Locarno 2024 review: Drowning Dry (Laurynas Bareiša)

“Laurynas Bareiša utilizes that concept of repetition and familiarity with beautiful, tangible simplicity.”

The rolling, repetitive loop of a massive pop hit marks a pivotal point in Drowning Dry when two sisters close out a family meal with a synchronized dance. Donna Lewis’ “I Love You Always Forever,” globally ubiquitous upon release in 1996, tumbles from a patio speaker as Ernesta (Gelmine Glemzaite) and Juste (Agne Kaktaite) ease into a routine from youth, a callback of bemused spontaneity and gentle familiarity. The simple performance over an unending drumbeat reveals a memento of sisterhood even if the adult siblings more or less go through the motions, husbands Lukas (Paulius Markevičius) and Tomas (Giedrius Kiela) an indifferent audience. Before the song ends, the couples’ respective children, Kristupas and Utre, interrupt and ask to take a swim in the adjacent lake and the weekend retreat skips forward into the unknown. In Laurynas Bareiša’s assured, hypnotic second feature, the imperfect choreography of love and relationships, and all the expectations intermixed, pulse out of step with grief when unexpected but seemingly unavoidable tragedy breaks the formulaic arrangement of life.
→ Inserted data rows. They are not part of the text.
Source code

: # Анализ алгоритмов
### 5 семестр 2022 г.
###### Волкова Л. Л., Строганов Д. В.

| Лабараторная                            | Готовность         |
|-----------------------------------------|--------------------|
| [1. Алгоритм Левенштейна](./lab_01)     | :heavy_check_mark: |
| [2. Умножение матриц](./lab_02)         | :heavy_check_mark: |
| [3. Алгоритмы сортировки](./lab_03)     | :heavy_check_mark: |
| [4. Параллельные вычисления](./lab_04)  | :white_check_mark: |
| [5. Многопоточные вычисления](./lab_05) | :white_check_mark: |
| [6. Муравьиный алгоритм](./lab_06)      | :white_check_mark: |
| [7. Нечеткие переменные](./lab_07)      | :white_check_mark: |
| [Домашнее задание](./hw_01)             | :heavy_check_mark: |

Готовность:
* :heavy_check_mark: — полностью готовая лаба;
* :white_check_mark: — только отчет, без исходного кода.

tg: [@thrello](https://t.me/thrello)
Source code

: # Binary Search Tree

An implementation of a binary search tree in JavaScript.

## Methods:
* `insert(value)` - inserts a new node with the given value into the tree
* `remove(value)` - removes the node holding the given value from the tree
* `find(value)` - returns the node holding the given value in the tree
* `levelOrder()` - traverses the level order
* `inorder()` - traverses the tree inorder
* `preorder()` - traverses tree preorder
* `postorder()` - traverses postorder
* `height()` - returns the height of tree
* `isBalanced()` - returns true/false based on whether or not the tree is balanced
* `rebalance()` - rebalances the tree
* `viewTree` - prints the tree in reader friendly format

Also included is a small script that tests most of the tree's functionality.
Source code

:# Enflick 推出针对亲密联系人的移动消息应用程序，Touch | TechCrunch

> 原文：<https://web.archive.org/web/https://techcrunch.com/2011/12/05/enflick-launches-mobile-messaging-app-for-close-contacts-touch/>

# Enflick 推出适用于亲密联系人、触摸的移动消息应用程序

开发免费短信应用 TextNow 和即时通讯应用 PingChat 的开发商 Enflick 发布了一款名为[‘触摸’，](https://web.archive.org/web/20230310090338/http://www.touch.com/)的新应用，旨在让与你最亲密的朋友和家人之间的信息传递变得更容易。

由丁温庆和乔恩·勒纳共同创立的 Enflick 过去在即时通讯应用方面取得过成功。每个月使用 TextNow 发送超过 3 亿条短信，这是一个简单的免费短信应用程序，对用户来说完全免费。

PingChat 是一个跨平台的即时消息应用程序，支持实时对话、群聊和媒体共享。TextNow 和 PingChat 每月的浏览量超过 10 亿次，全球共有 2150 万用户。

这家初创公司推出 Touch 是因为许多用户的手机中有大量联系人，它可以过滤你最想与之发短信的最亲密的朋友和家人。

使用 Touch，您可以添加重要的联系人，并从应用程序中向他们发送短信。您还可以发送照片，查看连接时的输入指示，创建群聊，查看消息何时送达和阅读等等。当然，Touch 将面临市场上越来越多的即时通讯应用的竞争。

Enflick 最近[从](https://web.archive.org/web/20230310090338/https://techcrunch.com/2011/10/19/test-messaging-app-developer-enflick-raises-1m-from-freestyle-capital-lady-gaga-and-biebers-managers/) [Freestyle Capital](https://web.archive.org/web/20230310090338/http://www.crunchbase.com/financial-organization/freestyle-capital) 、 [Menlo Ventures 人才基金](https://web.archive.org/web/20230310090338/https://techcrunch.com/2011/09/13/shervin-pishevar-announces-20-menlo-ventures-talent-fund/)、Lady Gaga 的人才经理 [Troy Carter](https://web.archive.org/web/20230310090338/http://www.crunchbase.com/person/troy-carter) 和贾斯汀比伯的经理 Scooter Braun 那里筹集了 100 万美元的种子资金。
Ernesta and Lukas, alongside son Kristupas, are a superficially sound core, but their small family unit is underpinned with anxiety. Her husband is an MMA fighter while Ernesta has not worked in several years, a circumstance that weighs on her especially. Although Lukas wins a match immediately before the trio head to meet her sister and family, their finances are variable if not dire, details incrementally inferred as if eavesdropping on a conversation. In contrast, Juste and Tomas appear comparatively well-off and secure. His flashy new truck and aggressive driving are immediate calling cards for overcompensation, though, as blatant and feeble as his naked proposition to his wife while they are unpacking at her parents’ holiday cottage. When the families gather at that lake house, the juxtapositions of the two husbands pit masculinities against one another, though Bareiša is meticulous in allowing the contrast to submerge into the undercurrent between the bond of Ernesta and Juste, pivotal actions taken by both the spouses immersed within recollections of the sisters.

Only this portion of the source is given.